Stored data entries
○ ○ ○ ○ ○

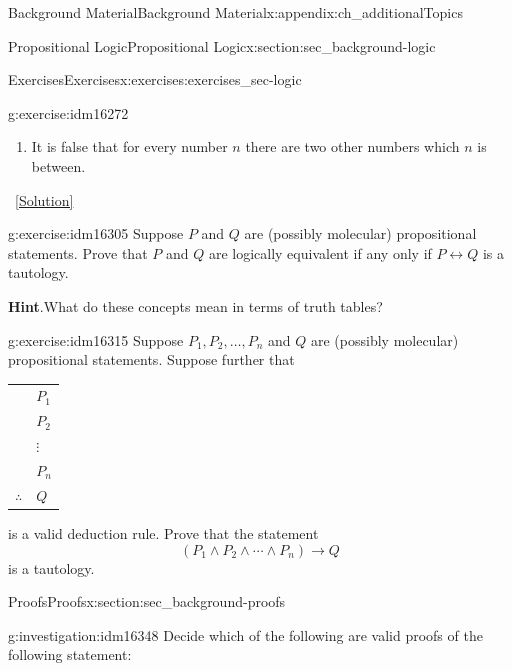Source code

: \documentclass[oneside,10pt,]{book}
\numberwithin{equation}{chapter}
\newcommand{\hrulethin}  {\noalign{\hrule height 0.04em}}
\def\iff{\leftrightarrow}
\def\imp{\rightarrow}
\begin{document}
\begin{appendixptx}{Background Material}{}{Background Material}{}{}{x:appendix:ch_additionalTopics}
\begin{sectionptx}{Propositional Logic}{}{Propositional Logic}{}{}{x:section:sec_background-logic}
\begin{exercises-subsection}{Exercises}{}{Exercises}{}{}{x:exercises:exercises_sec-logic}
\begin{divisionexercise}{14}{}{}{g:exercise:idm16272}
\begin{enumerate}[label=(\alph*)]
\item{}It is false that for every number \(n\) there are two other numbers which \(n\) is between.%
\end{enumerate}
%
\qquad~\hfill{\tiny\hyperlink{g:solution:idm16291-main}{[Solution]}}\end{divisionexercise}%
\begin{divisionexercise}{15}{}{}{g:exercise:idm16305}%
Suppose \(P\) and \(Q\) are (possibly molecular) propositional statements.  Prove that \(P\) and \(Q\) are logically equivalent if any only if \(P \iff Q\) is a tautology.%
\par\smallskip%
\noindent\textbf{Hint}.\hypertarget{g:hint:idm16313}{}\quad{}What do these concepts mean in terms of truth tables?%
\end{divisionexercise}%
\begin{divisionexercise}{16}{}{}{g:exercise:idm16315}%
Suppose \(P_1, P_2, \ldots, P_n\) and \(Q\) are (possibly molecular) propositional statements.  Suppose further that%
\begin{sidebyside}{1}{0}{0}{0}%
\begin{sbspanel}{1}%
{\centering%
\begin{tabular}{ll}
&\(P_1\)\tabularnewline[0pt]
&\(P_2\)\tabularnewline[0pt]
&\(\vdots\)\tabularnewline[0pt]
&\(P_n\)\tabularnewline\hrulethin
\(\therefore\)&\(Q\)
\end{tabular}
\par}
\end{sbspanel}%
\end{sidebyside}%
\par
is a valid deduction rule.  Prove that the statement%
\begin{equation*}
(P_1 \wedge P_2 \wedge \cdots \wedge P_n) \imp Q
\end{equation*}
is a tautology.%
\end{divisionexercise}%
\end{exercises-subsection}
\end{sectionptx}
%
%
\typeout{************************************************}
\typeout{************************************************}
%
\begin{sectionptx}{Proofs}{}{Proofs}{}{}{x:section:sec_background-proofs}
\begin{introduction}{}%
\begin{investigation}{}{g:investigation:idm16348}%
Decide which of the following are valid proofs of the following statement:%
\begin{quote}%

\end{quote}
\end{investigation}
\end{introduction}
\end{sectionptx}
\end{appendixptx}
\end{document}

○ ○ ○ ○ ○

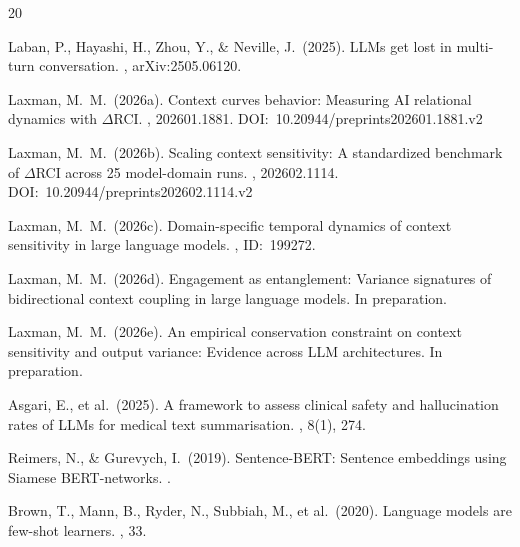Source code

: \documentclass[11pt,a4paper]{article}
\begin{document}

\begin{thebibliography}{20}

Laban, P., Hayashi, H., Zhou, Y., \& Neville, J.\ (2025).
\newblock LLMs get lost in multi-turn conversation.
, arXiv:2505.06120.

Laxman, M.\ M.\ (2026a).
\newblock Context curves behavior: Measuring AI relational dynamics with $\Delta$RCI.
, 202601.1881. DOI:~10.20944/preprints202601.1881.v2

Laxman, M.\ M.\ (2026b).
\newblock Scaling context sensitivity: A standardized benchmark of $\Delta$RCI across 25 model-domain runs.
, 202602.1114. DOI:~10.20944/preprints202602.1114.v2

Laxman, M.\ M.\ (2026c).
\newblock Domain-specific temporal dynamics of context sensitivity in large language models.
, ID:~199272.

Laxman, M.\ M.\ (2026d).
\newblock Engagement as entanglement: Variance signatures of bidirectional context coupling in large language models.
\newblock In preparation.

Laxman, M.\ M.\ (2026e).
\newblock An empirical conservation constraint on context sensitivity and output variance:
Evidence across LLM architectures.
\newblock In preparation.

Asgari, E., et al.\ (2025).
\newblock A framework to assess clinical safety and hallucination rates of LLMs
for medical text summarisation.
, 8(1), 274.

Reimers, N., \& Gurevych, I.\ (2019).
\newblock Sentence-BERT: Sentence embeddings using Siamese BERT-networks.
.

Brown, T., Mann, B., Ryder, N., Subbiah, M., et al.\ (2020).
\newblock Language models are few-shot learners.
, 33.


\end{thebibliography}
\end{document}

○ ○ ○ ○ ○

§ **How to complete this task**: What lines in the entries above hold "Delta"? Copy every one.

§ **Response**:
\newblock Context curves behavior: Measuring AI relational dynamics with $\Delta$RCI.
\newblock Scaling context sensitivity: A standardized benchmark of $\Delta$RCI across 25 model-domain runs.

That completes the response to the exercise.